30.03.2025

The Plastic Era: How to Reduce Microplastic Intake Through Diet?

The Plastic Era: How to Reduce Microplastic Intake Through Diet?

Plastic is present in almost every aspect of our lives, but its slow degradation in nature and improper disposal have a serious impact on ecosystems and, primarily, on human health. When plastic is not recycled, it breaks down into microplastics (particles ranging from 0.1 μm to 5 mm) or nanoplastics (less than 0.1 μm), which can enter the food chain. These particles carry toxic substances that can cause oxidative stress, inflammation, and even serious health issues such as carcinogenic, neurotoxic, and hepatotoxic effects. Microplastics and nanoplastics have already been found in water, fish, honey, and beer, indicating that they pose a significant risk to human health. The long-term impact of plastic on the human body is still being studied, but it is gradually becoming clear that it will be one of the biggest challenges of the future (Petrović, 2024).

Microplastics in Food

Humans can be exposed to microplastics and nanoplastics through air, food, and even skin contact from personal care products. Microplastics and nanoplastics primarily enter food through environmental contamination during food production. While many studies have found microplastics in food items such as salt, seafood, sugar, beer, honey, milk, and tea, there is still insufficient evidence to suggest that migration from plastic packaging into food presents a health risk. Microplastics and nanoplastics have been found in human samples, including urine, stool, blood, and organs, but their impact on health is not yet fully researched, and further studies are required (U.S. Food and Drug Administration, 2024). Although most research on the health effects of microplastics has been conducted on animals or in laboratory settings, some studies suggest that microplastics can cause inflammation, oxidative stress, and genotoxicity. However, more human studies are needed to determine the specific health effects.

How to Limit Microplastic Intake Through Diet?

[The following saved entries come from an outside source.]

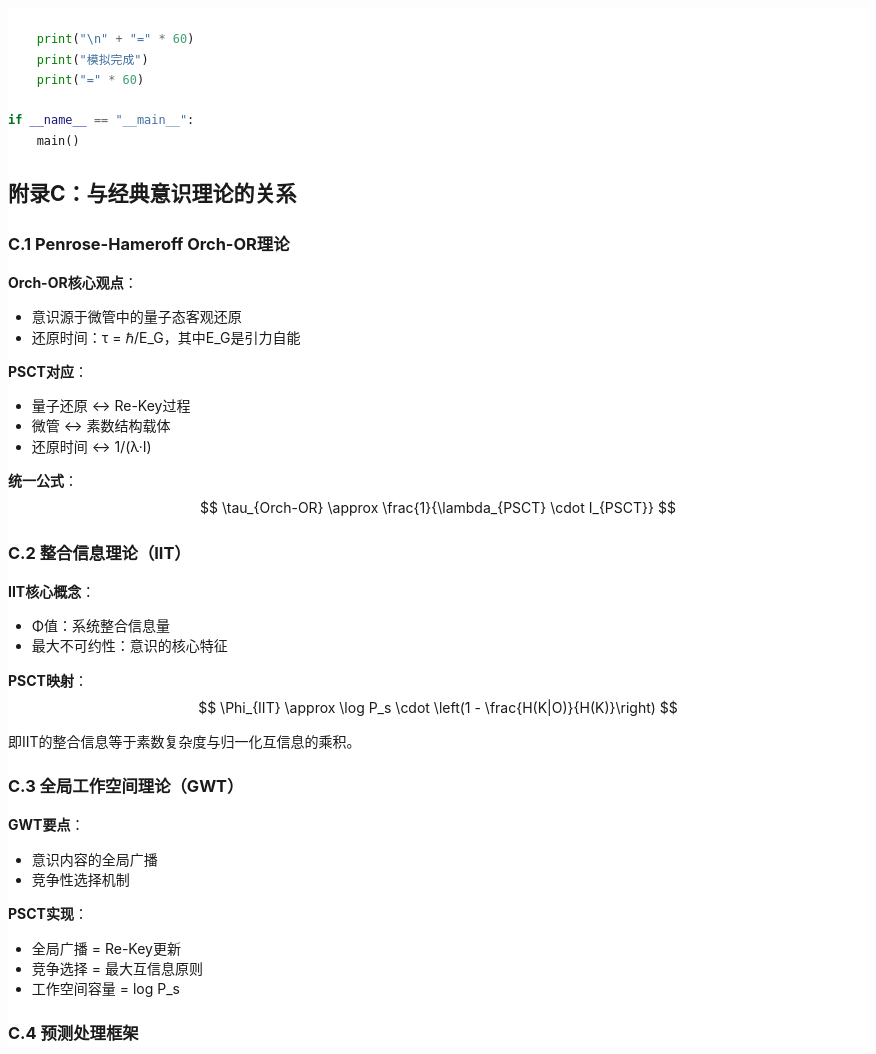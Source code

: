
 ```python

    print("\n" + "=" * 60)
    print("模拟完成")
    print("=" * 60)

if __name__ == "__main__":
    main()
```

## 附录C：与经典意识理论的关系

### C.1 Penrose-Hameroff Orch-OR理论

**Orch-OR核心观点**：
- 意识源于微管中的量子态客观还原
- 还原时间：τ = ℏ/E_G，其中E_G是引力自能

**PSCT对应**：
- 量子还原 ↔ Re-Key过程
- 微管 ↔ 素数结构载体
- 还原时间 ↔ 1/(λ·I)

**统一公式**：
$$
\tau_{Orch-OR} \approx \frac{1}{\lambda_{PSCT} \cdot I_{PSCT}}
$$

### C.2 整合信息理论（IIT）

**IIT核心概念**：
- Φ值：系统整合信息量
- 最大不可约性：意识的核心特征

**PSCT映射**：
$$
\Phi_{IIT} \approx \log P_s \cdot \left(1 - \frac{H(K|O)}{H(K)}\right)
$$

即IIT的整合信息等于素数复杂度与归一化互信息的乘积。

### C.3 全局工作空间理论（GWT）

**GWT要点**：
- 意识内容的全局广播
- 竞争性选择机制

**PSCT实现**：
- 全局广播 = Re-Key更新
- 竞争选择 = 最大互信息原则
- 工作空间容量 = log P_s

### C.4 预测处理框架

To reduce exposure to microplastics, the following recommendations are advised:

  • Boiling and Filtering Tap Water: Boiling water is a simple and effective solution for purifying tap water at home. A study by Chinese researchers (Yu et al., 2024) found that boiling hard, mineral-rich water for five minutes can reduce the amount of nanoplastics and microplastics you're exposed to by up to 90%. Evidence is emerging that, on average, bottled water contains more microplastics than tap water (Okamoto, 2024), so it's recommended to filter tap water or carry a metal or glass bottle rather than consuming water from plastic bottles.
  • Choosing Eco-Friendly Food Packaging: Limiting the use of plastic packaging (Robertson, 2018) and opting for packaging that is biodegradable, less toxic, and recyclable can significantly reduce the harmful effects of plastic on your health and the environment. To minimize the use of single-use plastics, choose reusable packaging and products made from metal, glass, or plant-based materials. Glass containers, food-grade stainless steel packaging, bamboo, rice husk, and cellulose-based films are some of the most eco-friendly food packaging options available on the market (Charles Alexis, 2021).
  • Choose BPA-Free Products: Avoid plastics marked with recycling codes 3 or 7, unless the number is accompanied by a label indicating that the plastic is BPA-free. These types of plastics often contain BPA and other potentially harmful chemicals. The coating on cash register receipts also contains BPA, so try to avoid handling such receipts. Additionally, do not reuse single-use plastics, such as plastic bottles marked with recycling code 1 (Stanborough, 2020).
  • Avoid Heating Food in Plastic Containers: Heat can increase the chances of toxic chemicals from plastic transferring into your food. Therefore, it is recommended to use glass, ceramic, or metal containers for heating food (Stanborough, 2020). Moreover, since dishwasher temperatures are high and can damage plastic (even plastic labeled as dishwasher-safe), leading to microplastic shedding, it is recommended to wash plastic containers by hand (Okamoto, 2024).
  • Use Wooden Cutting Boards: Plastic cutting boards can be a source of microplastics in your diet, as repeated cutting on their surface can release particles that adhere to food. Furthermore, wooden boards are better for knife blades and last longer than plastic when properly maintained (Okamoto, 2024).
  • These measures can help reduce microplastic intake and potential health risks.

Conclusion

Given the increasing presence of microplastics in daily life, it is important to recognize their potential risks to human health. While further research is needed to fully understand the long-term consequences, there are specific actions we can take to reduce our intake of microplastics through diet, such as boiling/filtering water, choosing eco-friendly packaging, avoiding plastic for heating food, and using wooden cutting boards instead of plastic ones. These simple changes in our daily habits can significantly reduce exposure to microplastics, thereby lowering the risk to our health.


*This text is intended for informational purposes only. If you experience any symptoms, it is recommended to seek assistance from your doctor or a qualified healthcare professional.